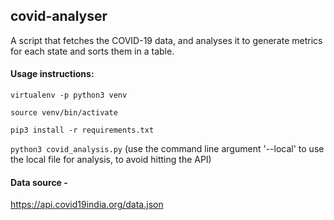 ## covid-analyser

A script that fetches the COVID-19 data, and analyses it to generate metrics for each state and sorts them in a table.

#### Usage instructions:
`virtualenv -p python3 venv`

`source venv/bin/activate`

`pip3 install -r requirements.txt`

`python3 covid_analysis.py` (use the command line argument '--local' to use the local file for analysis, to avoid hitting the API)

#### Data source -
https://api.covid19india.org/data.json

__TASK__.
All lines above must be repeated exactly, and the pictures must be omitted.

__YOUR SOLUTION__.
 ## covid-analyser

A script that fetches the COVID-19 data, and analyses it to generate metrics for each state and sorts them in a table.

#### Usage instructions:
`virtualenv -p python3 venv`

`source venv/bin/activate`

`pip3 install -r requirements.txt`

`python3 covid_analysis.py` (use the command line argument '--local' to use the local file for analysis, to avoid hitting the API)

#### Data source -
https://api.covid19india.org/data.json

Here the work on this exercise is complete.